Galectin-2 and -4, but not Galectin-1, promote intestinal epithelial wound healing in vitro through a TGF-beta-independent mechanism
Article first published online: 17 MAY 2008
Copyright © 2008 Crohn's & Colitis Foundation of America, Inc.
Inflammatory Bowel Diseases
Volume 14, Issue 10, pages 1366–1372, October 2008
How to Cite
Paclik, D., Lohse, K., Wiedenmann, B., Dignass, A. U. and Sturm, A. (2008), Galectin-2 and -4, but not Galectin-1, promote intestinal epithelial wound healing in vitro through a TGF-beta-independent mechanism. Inflamm Bowel Dis, 14: 1366–1372. doi: 10.1002/ibd.20499
- Issue published online: 11 SEP 2008
- Article first published online: 17 MAY 2008
- Manuscript Accepted: 7 APR 2008
- Manuscript Received: 4 APR 2008
- Broad Medical Research Program of Eli and Edythe Broad Foundation and by the Forschungsförderung of the Charité, Universitätsmedizin Berlin
Vol. 17, Issue 6, 1449, Article first published online: 10 MAY 2011
- epithelial cells;
- inflammatory bowel diseases;
Background: Inflammatory bowel diseases (IBDs) are characterized by various degrees of mucosal surface damage and subsequent impairment of the intestinal barrier function. Resealing of the epithelial barrier requires intestinal cell migration and proliferation. Galectins are increasingly recognized as novel regulators of inflammation. Thus, we aimed to explore the effect of galectin-2 (Gal-2) and Gal-4 on epithelial cell function and wound healing.
Methods: Binding of Gal-2 and Gal-4 was determined by flow cytometric analysis and binding sites by SDS-PAGE electrophoresis. Cell migration by Gal-1, -2, and -4 was determined by a wound-healing assay.

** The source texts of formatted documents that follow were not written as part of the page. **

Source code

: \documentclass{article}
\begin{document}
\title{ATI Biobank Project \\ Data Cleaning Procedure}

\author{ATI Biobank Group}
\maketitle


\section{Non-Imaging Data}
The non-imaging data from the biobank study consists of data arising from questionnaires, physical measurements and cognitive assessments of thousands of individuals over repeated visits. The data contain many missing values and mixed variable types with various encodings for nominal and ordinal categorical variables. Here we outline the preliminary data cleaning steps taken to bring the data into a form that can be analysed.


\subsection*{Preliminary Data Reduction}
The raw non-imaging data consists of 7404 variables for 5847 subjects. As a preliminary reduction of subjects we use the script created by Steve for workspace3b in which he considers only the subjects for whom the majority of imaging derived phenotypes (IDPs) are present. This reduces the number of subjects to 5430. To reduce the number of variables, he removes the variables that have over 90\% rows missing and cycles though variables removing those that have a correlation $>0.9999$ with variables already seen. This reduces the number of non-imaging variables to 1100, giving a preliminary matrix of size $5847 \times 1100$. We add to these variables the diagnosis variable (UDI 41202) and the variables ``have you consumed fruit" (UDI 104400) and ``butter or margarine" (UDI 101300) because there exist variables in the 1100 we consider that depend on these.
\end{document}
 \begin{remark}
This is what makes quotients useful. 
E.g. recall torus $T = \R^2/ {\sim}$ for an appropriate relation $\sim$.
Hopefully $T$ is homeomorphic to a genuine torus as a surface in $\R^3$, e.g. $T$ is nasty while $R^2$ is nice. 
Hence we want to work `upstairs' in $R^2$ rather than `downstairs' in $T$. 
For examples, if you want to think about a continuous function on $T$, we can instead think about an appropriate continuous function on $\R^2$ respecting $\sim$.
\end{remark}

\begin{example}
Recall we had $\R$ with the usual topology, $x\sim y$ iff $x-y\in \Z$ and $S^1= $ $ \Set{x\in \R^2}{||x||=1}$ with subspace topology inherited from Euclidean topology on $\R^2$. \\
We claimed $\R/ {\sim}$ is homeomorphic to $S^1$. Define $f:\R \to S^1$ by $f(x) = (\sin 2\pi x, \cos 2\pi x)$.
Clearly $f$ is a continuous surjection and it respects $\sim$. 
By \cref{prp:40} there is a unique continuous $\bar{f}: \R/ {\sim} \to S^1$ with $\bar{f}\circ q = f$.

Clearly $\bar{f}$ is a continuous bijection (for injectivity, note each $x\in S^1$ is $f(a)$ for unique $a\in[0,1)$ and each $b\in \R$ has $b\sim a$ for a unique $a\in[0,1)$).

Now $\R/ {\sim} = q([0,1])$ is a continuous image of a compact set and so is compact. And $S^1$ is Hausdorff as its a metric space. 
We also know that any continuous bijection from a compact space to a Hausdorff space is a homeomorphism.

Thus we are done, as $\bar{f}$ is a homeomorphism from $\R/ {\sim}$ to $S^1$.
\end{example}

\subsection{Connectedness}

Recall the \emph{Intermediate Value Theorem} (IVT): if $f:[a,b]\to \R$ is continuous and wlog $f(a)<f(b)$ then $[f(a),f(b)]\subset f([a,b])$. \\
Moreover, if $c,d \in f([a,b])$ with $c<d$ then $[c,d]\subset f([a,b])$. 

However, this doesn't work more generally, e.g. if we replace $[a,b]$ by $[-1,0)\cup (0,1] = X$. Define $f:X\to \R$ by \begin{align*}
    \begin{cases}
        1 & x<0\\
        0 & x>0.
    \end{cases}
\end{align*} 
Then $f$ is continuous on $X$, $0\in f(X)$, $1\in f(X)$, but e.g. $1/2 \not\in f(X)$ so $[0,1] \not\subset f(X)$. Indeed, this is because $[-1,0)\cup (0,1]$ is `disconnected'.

Cell cycle analysis and detection of apoptosis were determined by flow cytometric analysis.
Results: Gal-2 and Gal-4 bind to epithelial cells at the E-cadherin/β-catenin complex. Both galectins significantly enhanced intestinal epithelial cell restitution in vitro. This enhancement of epithelial cell restitution was TGF-β-independent. In contrast, Gal-1 decreased epithelial cell migration TGF-β dependently. By performing cell cycle analysis, we show that Gal-2 and Gal-4 increased cyclin B1 expression and consequently cell cycle progression, while Gal-1 inhibited cell cycling. Determining the influence of Gal-2 and Gal-4 on epithelial cell apoptosis, we showed no induction of apoptosis, whereas Gal-1 significantly induced apoptosis of epithelial cells caspase-independently.
Conclusions: Gal-2 and Gal-4 bind to intestinal epithelial cells and promote their restitution. Thus, our study provides for the first time evidence that these galectins play a significant role in intestinal wound-healing processes and might exert beneficial effects in diseases characterized by epithelial barrier disruption like IBDs.